Enter the Fed or the Treasury. Suppose that Congress instructed the Treasury to borrow $400 billion and put it into Americans’ bank accounts so they can make their loan payments and pay their bills. Solvency is restored. But what about the $400 billion in reserves that the banks paid to finance the Treasury’s deficit spending?

The banks can get the money back, either by selling the Treasuries they purchased to the Fed or borrowing against them at the Fed. Had there been no stimulus, the banks could still borrow the liquidity they need from the Fed—assuming they can post high-quality assets as collateral.

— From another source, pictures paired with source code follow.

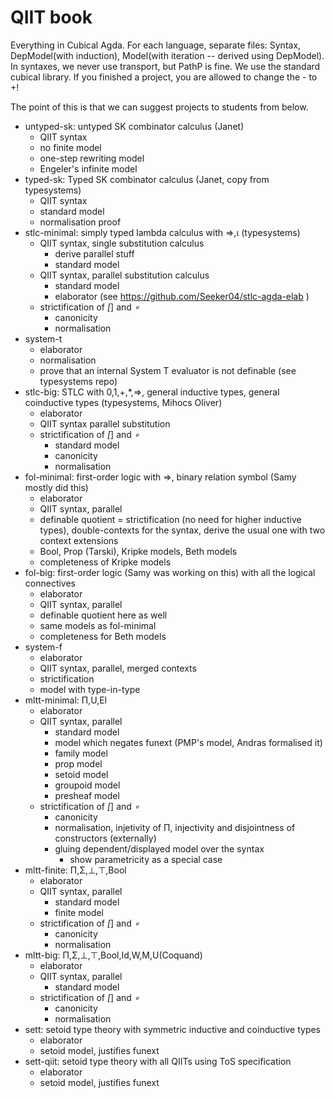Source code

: # QIIT book

Everything in Cubical Agda. For each language, separate files: Syntax,
DepModel(with induction), Model(with iteration -- derived using
DepModel). In syntaxes, we never use transport, but PathP is fine. We
use the standard cubical library. If you finished a project, you are
allowed to change the - to +!

The point of this is that we can suggest projects to students from
below.

- untyped-sk: untyped SK combinator calculus (Janet)
  - QIIT syntax
  - no finite model
  - one-step rewriting model
  - Engeler's infinite model
- typed-sk: Typed SK combinator calculus (Janet, copy from typesystems)
  - QIIT syntax
  - standard model
  - normalisation proof
- stlc-minimal: simply typed lambda calculus with ⇒,ι (typesystems)
  - QIIT syntax, single substitution calculus
    - derive parallel stuff
    - standard model
  - QIIT syntax, parallel substitution calculus
    - standard model
    - elaborator (see https://github.com/Seeker04/stlc-agda-elab )
  - strictification of _[_] and _∘_
    - canonicity
    - normalisation
- system-t
  - elaborator
  - normalisation
  - prove that an internal System T evaluator is not definable (see typesystems repo)
- stlc-big: STLC with 0,1,+,*,⇒, general inductive types, general coinductive types (typesystems, Mihocs Oliver)
  - elaborator
  - QIIT syntax parallel substitution
  - strictification of _[_] and _∘_
    - standard model
    - canonicity
    - normalisation
- fol-minimal: first-order logic with ⇒, binary relation symbol (Samy mostly did this)
  - elaborator
  - QIIT syntax, parallel
  - definable quotient = strictification (no need for higher inductive types), double-contexts for the syntax, derive the usual one with two context extensions
  - Bool, Prop (Tarski), Kripke models, Beth models
  - completeness of Kripke models
- fol-big: first-order logic (Samy was working on this) with all the logical connectives
  - elaborator
  - QIIT syntax, parallel
  - definable quotient here as well
  - same models as fol-minimal
  - completeness for Beth models
- system-f
  - elaborator
  - QIIT syntax, parallel, merged contexts
  - strictification
  - model with type-in-type
- mltt-minimal: Π,U,El
  - elaborator
  - QIIT syntax, parallel
    - standard model
    - model which negates funext (PMP's model, Andras formalised it)
    - family model
    - prop model
    - setoid model
    - groupoid model
    - presheaf model
  - strictification of _[_] and _∘_
    - canonicity
    - normalisation, injetivity of Π, injectivity and disjointness of constructors (externally)
    - gluing dependent/displayed model over the syntax
      - show parametricity as a special case
- mltt-finite: Π,Σ,⊥,⊤,Bool
  - elaborator
  - QIIT syntax, parallel
    - standard model
    - finite model
  - strictification of _[_] and _∘_
    - canonicity
    - normalisation
- mltt-big: Π,Σ,⊥,⊤,Bool,Id,W,M,U(Coquand)
  - elaborator
  - QIIT syntax, parallel
    - standard model
  - strictification of _[_] and _∘_
    - canonicity
    - normalisation
- sett: setoid type theory with symmetric inductive and coinductive types
  - elaborator
  - setoid model, justifies funext
- sett-qiit: setoid type theory with all QIITs using ToS specification
  - elaborator
  - setoid model, justifies funext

People balk at suggestions that the government drives the economy, and they should. It doesn’t. What drives the economy is the fact that 160 million Americans get out of bed, shower, put on decent clothes, and go to “work” every day so they can extinguish the loans that banks and credit card companies have advanced to them.

If a Black Swan interrupts the repayment of credit-money, as one did in September 2008 and again in March 2020, a giant money crevasse can open up beneath the financial system’s feet. Given the vastness of the banks’ credit advances ($15.25 TRI-llion), you can see how easily that crevasse might swallow a trillion dollars or two.

Part of the Biden stimulus will help fill or patch that crevasse. Much of it will probably pay off debt and disappear, which may explain why Americans won’t be pushing wheelbarrows full of banknotes through the streets. If the crevasse yawns too wide and too deep—and vital companies like GM or Boeing start sliding into it—no amount of Treasury debt or Fed money-printing could patch it over or fill it back up. Fortunately, we’re not there yet.